- [What you should do] Begin at the line below that holds "cases as follows." and end at the line that holds "The role of", transcribing each line exactly and skipping any picture.
### Listed records ###
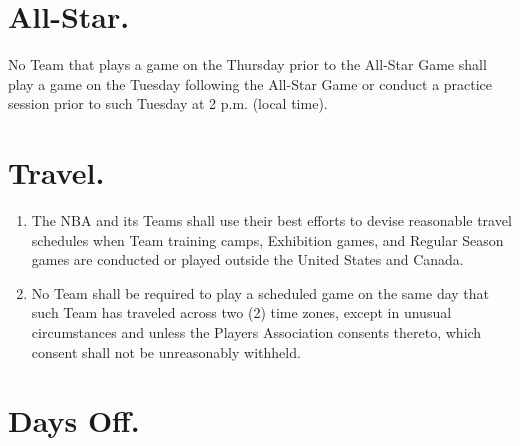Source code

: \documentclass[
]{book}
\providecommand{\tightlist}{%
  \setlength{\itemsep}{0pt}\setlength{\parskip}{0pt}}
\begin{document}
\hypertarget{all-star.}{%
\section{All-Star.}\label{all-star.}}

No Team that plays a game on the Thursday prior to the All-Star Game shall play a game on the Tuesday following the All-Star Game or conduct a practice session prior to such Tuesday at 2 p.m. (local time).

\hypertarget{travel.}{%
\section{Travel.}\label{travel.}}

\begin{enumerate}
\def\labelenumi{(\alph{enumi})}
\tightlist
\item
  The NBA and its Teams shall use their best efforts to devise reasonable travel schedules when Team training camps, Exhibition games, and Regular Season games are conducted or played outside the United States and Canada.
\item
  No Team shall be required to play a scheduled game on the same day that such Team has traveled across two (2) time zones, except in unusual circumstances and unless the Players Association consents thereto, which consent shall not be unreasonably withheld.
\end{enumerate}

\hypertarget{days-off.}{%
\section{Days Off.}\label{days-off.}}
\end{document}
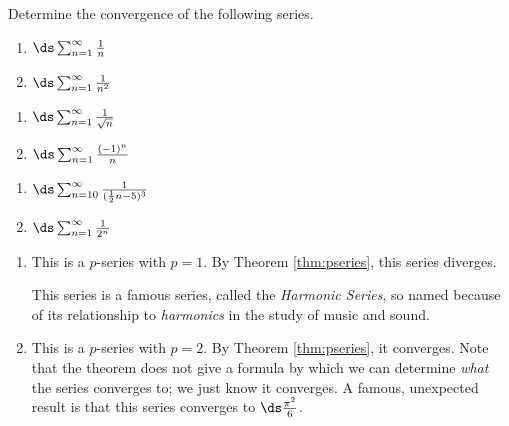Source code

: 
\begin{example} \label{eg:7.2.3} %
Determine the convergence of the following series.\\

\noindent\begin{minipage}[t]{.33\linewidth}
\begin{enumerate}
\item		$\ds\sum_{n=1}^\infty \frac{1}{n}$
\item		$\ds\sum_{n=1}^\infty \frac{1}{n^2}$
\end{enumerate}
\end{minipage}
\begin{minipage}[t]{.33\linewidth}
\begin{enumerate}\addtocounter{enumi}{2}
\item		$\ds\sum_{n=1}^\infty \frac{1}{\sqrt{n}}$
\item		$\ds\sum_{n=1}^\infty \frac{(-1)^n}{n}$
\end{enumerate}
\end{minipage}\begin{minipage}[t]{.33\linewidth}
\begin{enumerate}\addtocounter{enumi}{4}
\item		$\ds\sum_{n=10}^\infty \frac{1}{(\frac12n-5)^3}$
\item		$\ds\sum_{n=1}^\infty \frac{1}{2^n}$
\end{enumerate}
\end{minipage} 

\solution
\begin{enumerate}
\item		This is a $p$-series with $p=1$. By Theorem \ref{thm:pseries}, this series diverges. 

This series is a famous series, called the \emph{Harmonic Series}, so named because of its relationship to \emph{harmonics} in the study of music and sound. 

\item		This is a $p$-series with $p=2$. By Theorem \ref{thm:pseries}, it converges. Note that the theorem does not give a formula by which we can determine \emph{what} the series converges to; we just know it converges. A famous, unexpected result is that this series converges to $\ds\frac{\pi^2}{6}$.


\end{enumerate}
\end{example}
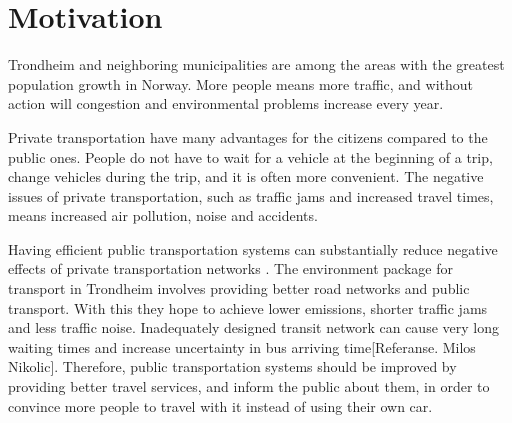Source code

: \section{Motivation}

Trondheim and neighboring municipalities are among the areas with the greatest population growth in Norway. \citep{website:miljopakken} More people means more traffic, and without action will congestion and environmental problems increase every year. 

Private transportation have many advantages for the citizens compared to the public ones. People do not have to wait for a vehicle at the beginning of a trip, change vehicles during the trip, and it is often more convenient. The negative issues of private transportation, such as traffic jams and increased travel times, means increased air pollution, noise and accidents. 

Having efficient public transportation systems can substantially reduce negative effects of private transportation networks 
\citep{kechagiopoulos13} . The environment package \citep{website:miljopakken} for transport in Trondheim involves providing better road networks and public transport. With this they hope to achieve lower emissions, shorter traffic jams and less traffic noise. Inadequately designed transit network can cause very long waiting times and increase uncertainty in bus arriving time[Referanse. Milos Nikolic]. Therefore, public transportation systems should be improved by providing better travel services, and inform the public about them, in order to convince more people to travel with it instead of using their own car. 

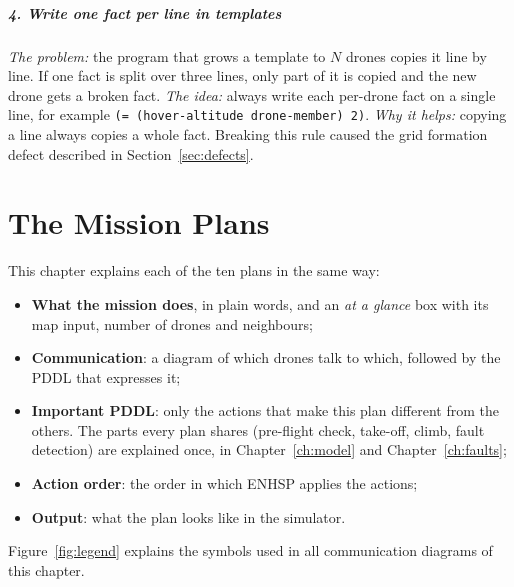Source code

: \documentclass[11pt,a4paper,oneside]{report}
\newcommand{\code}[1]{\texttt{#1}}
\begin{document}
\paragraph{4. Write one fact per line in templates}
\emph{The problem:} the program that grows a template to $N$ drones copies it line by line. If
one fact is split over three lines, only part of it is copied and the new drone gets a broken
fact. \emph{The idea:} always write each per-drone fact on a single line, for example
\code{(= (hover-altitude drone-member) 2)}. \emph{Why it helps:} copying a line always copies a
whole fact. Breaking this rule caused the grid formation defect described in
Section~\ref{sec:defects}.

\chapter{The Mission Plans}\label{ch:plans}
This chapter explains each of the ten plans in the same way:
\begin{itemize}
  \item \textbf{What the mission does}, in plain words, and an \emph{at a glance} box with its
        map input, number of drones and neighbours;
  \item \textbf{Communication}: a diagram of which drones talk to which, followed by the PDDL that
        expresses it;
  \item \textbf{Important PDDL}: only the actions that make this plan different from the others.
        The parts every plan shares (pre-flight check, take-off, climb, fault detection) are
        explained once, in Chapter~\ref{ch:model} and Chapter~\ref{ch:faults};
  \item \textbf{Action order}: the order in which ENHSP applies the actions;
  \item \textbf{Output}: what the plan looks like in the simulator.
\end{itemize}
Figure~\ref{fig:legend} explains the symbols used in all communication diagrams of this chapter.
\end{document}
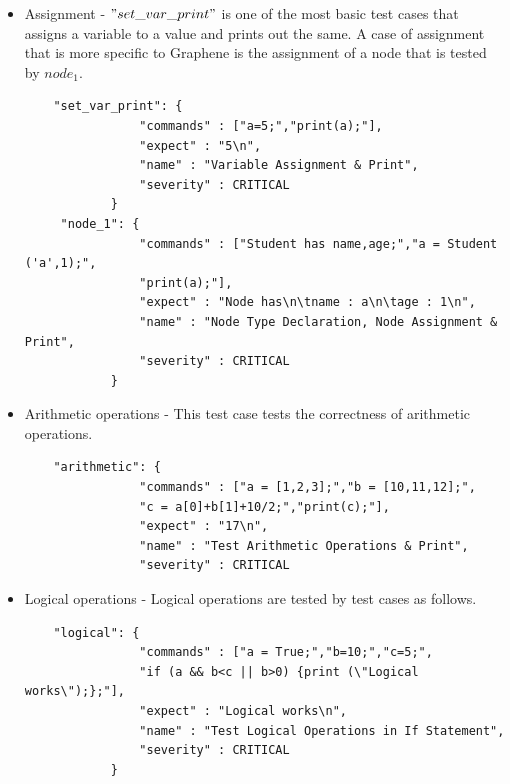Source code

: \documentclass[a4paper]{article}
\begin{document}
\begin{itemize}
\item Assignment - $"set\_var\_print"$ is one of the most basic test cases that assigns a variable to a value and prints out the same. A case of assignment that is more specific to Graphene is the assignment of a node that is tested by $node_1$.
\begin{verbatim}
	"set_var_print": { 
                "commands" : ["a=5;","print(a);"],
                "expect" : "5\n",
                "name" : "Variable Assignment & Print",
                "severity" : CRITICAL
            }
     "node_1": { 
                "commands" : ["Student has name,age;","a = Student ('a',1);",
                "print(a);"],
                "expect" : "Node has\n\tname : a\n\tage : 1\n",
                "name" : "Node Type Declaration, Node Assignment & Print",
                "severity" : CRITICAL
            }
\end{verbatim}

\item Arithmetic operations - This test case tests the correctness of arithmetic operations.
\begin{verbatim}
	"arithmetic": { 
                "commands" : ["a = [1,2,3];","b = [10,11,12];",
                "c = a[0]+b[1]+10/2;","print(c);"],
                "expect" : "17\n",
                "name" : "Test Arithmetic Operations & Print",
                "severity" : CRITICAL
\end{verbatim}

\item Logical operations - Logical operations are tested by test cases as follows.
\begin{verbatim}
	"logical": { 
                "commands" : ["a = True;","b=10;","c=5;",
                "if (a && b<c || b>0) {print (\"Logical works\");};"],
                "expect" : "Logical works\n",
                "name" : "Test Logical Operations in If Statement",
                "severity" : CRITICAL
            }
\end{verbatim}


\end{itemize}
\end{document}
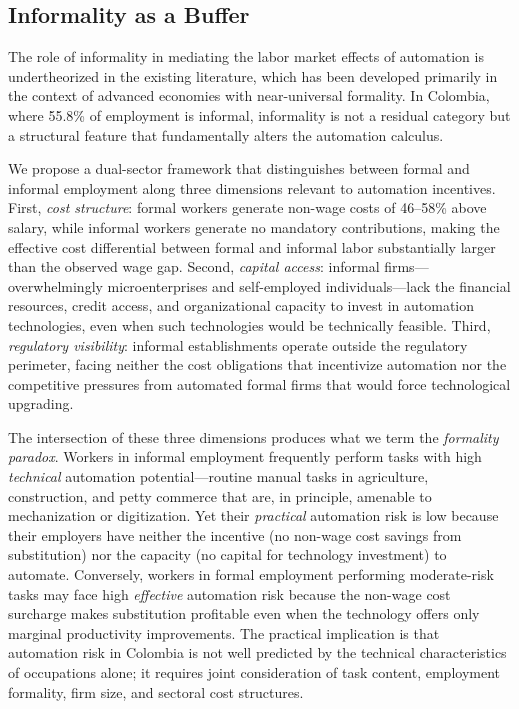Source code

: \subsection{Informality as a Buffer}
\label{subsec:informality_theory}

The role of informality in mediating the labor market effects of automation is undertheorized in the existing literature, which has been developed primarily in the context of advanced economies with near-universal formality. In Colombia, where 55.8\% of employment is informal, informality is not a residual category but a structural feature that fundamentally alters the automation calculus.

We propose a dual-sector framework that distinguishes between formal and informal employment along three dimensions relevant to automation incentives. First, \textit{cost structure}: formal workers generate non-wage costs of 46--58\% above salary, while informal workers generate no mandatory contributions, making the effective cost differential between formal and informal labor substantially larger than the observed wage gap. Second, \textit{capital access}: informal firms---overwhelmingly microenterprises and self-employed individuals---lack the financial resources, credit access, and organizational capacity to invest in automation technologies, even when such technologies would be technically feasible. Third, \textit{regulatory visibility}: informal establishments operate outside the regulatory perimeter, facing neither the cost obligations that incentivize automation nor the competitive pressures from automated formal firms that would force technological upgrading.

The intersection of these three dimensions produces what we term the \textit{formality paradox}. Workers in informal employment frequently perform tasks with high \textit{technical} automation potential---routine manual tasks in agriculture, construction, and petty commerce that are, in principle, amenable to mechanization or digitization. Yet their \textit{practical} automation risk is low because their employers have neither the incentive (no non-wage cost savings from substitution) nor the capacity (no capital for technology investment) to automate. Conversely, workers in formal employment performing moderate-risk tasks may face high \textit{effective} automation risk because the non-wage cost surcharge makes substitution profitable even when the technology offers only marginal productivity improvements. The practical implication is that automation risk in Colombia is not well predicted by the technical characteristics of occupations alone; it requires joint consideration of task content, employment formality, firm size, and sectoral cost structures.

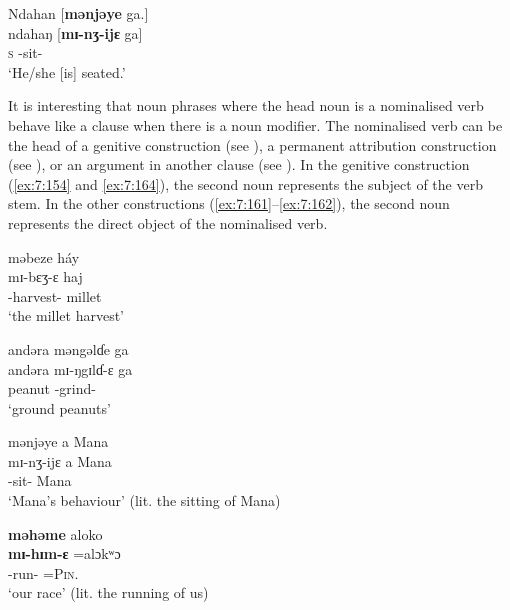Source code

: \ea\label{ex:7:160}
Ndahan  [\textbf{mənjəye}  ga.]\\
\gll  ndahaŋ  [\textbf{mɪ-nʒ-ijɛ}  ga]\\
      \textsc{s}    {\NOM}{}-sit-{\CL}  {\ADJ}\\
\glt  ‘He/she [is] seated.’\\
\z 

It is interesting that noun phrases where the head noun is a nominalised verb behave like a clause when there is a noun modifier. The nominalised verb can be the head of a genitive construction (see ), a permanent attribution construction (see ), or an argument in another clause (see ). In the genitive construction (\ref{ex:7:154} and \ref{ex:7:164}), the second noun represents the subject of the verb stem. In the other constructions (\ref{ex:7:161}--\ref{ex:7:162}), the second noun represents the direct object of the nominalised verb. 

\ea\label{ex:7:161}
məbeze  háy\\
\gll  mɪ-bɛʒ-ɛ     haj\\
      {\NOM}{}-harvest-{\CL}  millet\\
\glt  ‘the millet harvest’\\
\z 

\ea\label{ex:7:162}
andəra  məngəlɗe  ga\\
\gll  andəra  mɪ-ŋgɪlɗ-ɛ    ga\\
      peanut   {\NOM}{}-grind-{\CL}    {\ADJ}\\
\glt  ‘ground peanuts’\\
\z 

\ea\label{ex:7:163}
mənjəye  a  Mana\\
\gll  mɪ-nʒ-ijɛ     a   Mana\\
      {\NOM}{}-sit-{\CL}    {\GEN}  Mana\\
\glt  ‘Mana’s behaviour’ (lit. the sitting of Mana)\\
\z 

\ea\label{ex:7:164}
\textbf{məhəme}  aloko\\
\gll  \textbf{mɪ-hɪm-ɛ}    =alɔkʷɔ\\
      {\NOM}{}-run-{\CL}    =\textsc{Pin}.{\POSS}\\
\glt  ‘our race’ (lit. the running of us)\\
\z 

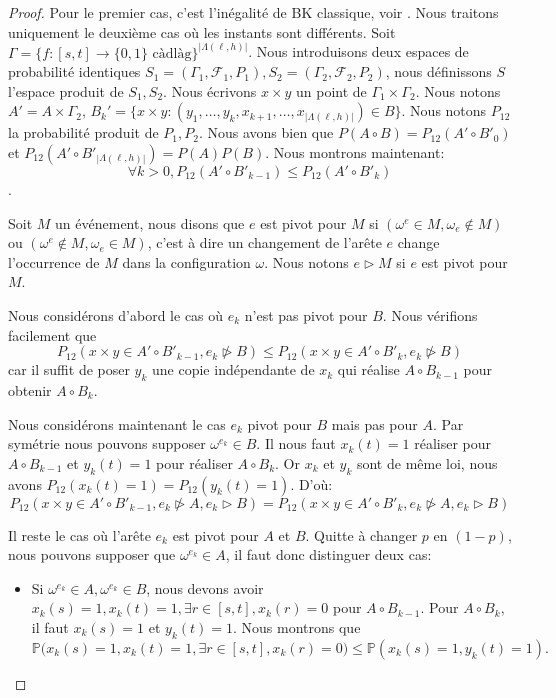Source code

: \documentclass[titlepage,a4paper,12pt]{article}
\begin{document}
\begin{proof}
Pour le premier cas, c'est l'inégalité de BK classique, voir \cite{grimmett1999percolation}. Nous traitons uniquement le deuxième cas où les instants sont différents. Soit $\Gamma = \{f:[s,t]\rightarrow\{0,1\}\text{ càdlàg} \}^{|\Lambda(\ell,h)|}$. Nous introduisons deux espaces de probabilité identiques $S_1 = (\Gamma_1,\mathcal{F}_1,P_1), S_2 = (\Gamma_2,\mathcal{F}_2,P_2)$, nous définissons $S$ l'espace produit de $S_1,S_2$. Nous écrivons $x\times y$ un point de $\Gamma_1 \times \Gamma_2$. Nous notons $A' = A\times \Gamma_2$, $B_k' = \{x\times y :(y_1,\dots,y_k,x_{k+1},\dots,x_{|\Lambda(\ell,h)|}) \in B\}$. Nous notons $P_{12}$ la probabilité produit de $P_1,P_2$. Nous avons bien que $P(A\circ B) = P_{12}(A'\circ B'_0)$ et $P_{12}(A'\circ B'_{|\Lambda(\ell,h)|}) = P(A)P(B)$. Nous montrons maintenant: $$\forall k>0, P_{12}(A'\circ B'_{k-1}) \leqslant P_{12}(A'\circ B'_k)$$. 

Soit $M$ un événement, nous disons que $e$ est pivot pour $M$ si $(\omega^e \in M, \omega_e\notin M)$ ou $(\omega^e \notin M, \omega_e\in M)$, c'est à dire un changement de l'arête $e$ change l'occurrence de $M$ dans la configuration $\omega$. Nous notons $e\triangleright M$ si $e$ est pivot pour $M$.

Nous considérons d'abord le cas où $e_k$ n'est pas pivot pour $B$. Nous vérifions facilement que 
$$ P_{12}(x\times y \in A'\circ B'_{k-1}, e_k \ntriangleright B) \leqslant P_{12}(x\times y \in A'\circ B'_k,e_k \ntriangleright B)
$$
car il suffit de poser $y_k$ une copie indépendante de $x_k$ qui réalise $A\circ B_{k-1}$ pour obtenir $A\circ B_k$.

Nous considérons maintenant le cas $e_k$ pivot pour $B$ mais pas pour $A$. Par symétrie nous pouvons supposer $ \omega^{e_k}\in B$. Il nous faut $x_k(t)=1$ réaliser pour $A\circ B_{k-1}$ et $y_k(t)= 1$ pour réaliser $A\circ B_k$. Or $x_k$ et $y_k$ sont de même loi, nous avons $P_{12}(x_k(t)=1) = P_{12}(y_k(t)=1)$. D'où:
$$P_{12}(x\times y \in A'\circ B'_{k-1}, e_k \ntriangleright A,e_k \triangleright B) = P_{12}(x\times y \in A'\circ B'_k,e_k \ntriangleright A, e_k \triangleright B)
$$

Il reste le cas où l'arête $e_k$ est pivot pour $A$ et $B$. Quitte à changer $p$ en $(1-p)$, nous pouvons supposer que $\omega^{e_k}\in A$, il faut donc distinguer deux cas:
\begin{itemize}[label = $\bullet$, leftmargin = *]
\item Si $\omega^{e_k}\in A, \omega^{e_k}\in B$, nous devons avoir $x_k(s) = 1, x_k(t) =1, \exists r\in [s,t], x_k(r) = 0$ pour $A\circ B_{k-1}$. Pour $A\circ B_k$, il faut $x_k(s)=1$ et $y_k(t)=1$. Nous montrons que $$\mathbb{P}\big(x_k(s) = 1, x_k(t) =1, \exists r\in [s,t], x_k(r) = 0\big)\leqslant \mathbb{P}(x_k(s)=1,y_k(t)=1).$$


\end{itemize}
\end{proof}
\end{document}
###
- [Reply]
\item Logical operations - Logical operations are tested by test cases as follows.
\begin{verbatim}
	"logical": { 
                "commands" : ["a = True;","b=10;","c=5;",
                "if (a && b<c || b>0) {print (\"Logical works\");};"],
                "expect" : "Logical works\n",
                "name" : "Test Logical Operations in If Statement",
                "severity" : CRITICAL
            }
\end{verbatim}


\end{itemize}
\end{document}
Source code

: \subsection{Informality as a Buffer}
\label{subsec:informality_theory}

The role of informality in mediating the labor market effects of automation is undertheorized in the existing literature, which has been developed primarily in the context of advanced economies with near-universal formality. In Colombia, where 55.8\% of employment is informal, informality is not a residual category but a structural feature that fundamentally alters the automation calculus.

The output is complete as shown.